Microsoft Launches COVID-19 Open Research Dataset

The machine-readable dataset could help win the war on this pandemic

Why This Matters:

The more we know about COVID-19, the better our chances of beating it. Pulling together disparate, yet relevant, datasets in one, free, AI-searchable database is one very important step.

 Getty Images

The war on COVID-19 will be won with social distancing, cleanliness, and, probably, a lot of data. Microsoft led a coalition of partners in developing a new machine-readable dataset from 29,000 articles on COVID-19 and coronavirus-related ailments. On Wednesday, the company opened it to the public.

A team effort: The data was collected from the National Library of Medicine (NLM), the Allen Institute for AI, Georgetown University, the Chan Zuckerberg Initiative (from Facebook’s Mark Zuckerberg and his wife Priscilla Chan), Kaggle and the White House Office of Science and Technology Policy (OSTP). 
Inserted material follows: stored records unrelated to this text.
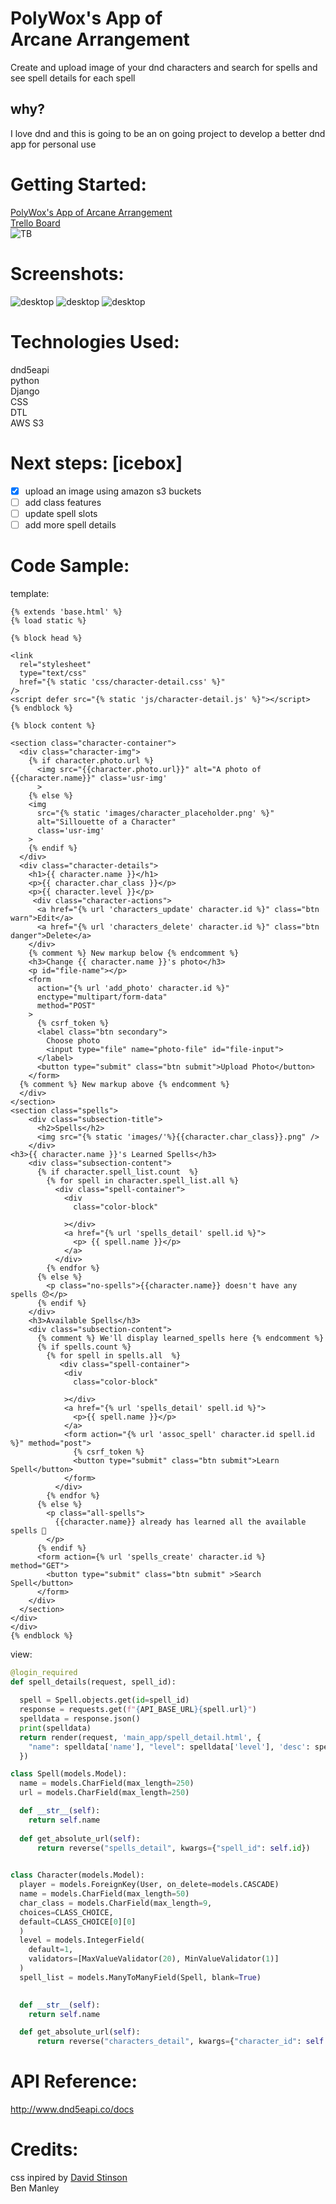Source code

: # PolyWox's App of<br>Arcane Arrangement

Create and upload image of your dnd characters and search for spells and see spell details for each spell

## why?
I love dnd and this is going to be an on going project to develop a better dnd app for personal use

# **Getting Started:**
[PolyWox's App of Arcane Arrangement](https://arcane-arrangement.herokuapp.com/)<br>
[Trello Board](https://trello.com/b/630wLSlx/arcane-arrangement)<br>
![TB](/main_app/static/images/trello_board.png)

# **Screenshots:**
![desktop](main_app/static/images/homepage.png)
![desktop](main_app/static/images/char_index.png)
![desktop](main_app/static/images/spell_detail.png)
# **Technologies Used:**
dnd5eapi<br>python<br>Django<br>CSS<br>DTL<br>AWS S3

# **Next steps:** [icebox] 
- [x] upload an image using amazon s3 buckets
- [ ] add class features
- [ ] update spell slots
- [ ] add more spell details
# **Code Sample:**
template:
```django
{% extends 'base.html' %}
{% load static %}

{% block head %}

<link 
  rel="stylesheet" 
  type="text/css" 
  href="{% static 'css/character-detail.css' %}"
/>
<script defer src="{% static 'js/character-detail.js' %}"></script>
{% endblock %}

{% block content %}

<section class="character-container">
  <div class="character-img">
    {% if character.photo.url %}
      <img src="{{character.photo.url}}" alt="A photo of {{character.name}}" class='usr-img'
      >
    {% else %}
    <img 
      src="{% static 'images/character_placeholder.png' %}" 
      alt="Sillouette of a Character"
      class='usr-img'
    >
    {% endif %}
  </div>
  <div class="character-details">
    <h1>{{ character.name }}</h1>
    <p>{{ character.char_class }}</p>
    <p>{{ character.level }}</p>
     <div class="character-actions">
      <a href="{% url 'characters_update' character.id %}" class="btn warn">Edit</a>
      <a href="{% url 'characters_delete' character.id %}" class="btn danger">Delete</a>
    </div>
    {% comment %} New markup below {% endcomment %}
    <h3>Change {{ character.name }}'s photo</h3>
    <p id="file-name"></p>
    <form 
      action="{% url 'add_photo' character.id %}"
      enctype="multipart/form-data"
      method="POST"
    >
      {% csrf_token %}
      <label class="btn secondary">
        Choose photo
        <input type="file" name="photo-file" id="file-input">
      </label>
      <button type="submit" class="btn submit">Upload Photo</button>
    </form>
  {% comment %} New markup above {% endcomment %}
  </div>
</section>
<section class="spells">
    <div class="subsection-title">
      <h2>Spells</h2>
      <img src="{% static 'images/'%}{{character.char_class}}.png" />
    </div>
<h3>{{ character.name }}'s Learned Spells</h3>
    <div class="subsection-content">
      {% if character.spell_list.count  %}
        {% for spell in character.spell_list.all %}
          <div class="spell-container">
            <div 
              class="color-block"
             
            ></div>
            <a href="{% url 'spells_detail' spell.id %}">
              <p> {{ spell.name }}</p>
            </a>
          </div>
        {% endfor %}
      {% else %}
        <p class="no-spells">{{character.name}} doesn't have any spells 😞</p>
      {% endif %}
    </div>
    <h3>Available Spells</h3>
    <div class="subsection-content">
      {% comment %} We'll display learned_spells here {% endcomment %}
      {% if spells.count %}
        {% for spell in spells.all  %}
           <div class="spell-container">
            <div 
              class="color-block"
              
            ></div>
            <a href="{% url 'spells_detail' spell.id %}">
              <p>{{ spell.name }}</p>
            </a>
            <form action="{% url 'assoc_spell' character.id spell.id %}" method="post">
              {% csrf_token %}
              <button type="submit" class="btn submit">Learn Spell</button>
            </form>
          </div>
        {% endfor %}
      {% else %}
        <p class="all-spells">
          {{character.name}} already has learned all the available spells 🥳
        </p>
      {% endif %}
      <form action={% url 'spells_create' character.id %} method="GET">
        <button type="submit" class="btn submit" >Search Spell</button>
      </form>
    </div>
  </section>
</div>
</div>
{% endblock %}
```
view:

```python
@login_required
def spell_details(request, spell_id):
 
  spell = Spell.objects.get(id=spell_id)
  response = requests.get(f"{API_BASE_URL}{spell.url}")
  spelldata = response.json()
  print(spelldata)
  return render(request, 'main_app/spell_detail.html', {
    "name": spelldata['name'], "level": spelldata['level'], 'desc': spelldata['desc'], 'range': spelldata['range'], 'duration': spelldata['duration'], 'casting_time': spelldata['casting_time'], 
  })
```

```python
class Spell(models.Model):
  name = models.CharField(max_length=250)
  url = models.CharField(max_length=250)

  def __str__(self):
    return self.name
  
  def get_absolute_url(self):
      return reverse("spells_detail", kwargs={"spell_id": self.id})
  

class Character(models.Model):
  player = models.ForeignKey(User, on_delete=models.CASCADE)
  name = models.CharField(max_length=50)
  char_class = models.CharField(max_length=9,
  choices=CLASS_CHOICE,
  default=CLASS_CHOICE[0][0]
  )
  level = models.IntegerField(
    default=1,
    validators=[MaxValueValidator(20), MinValueValidator(1)]
  )
  spell_list = models.ManyToManyField(Spell, blank=True)
  

  def __str__(self):
    return self.name

  def get_absolute_url(self):
      return reverse("characters_detail", kwargs={"character_id": self.id})
```
# **API Reference:**
http://www.dnd5eapi.co/docs
# **Credits:**
css inpired by [David Stinson](https://www.linkedin.com/in/david-stinson/)<br>
Ben Manley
The secret sauce. This is data the White House asked technology companies to tackle a week ago. Microsoft indexed and mapped thousands of articles. It noted in a LinkedIn post on what is now being called the COVID-19 Open Research Dataset (CORD-19), there’s full text for over 13,000 of the nearly 30,000 articles.

Actually, a big deal: Because scientific articles are often hidden behind paywalls, having full text indexing of this many of them is a significant achievement. Microsoft and its partners apparently will be working on adding to that data store, ostensibly by getting more scientific paper holders to make their text freely available to the project.

What can researchers do with this? "It’s my hope that the machine-readable content will stimulate advances in computing methods that can help investigators to develop deeper understandings and approaches to addressing the COVID-19 pandemic," wrote Eric Horvitz Technical Fellow and Chief Scientific Officer at Microsoft in the LinkedIn post. Artificial Intelligence may be able to, for example, spot patterns in the research that human brains might otherwise miss.

Bottom Line: They say knowledge is power and this free, open resource for the global research community may also be the key to a cure.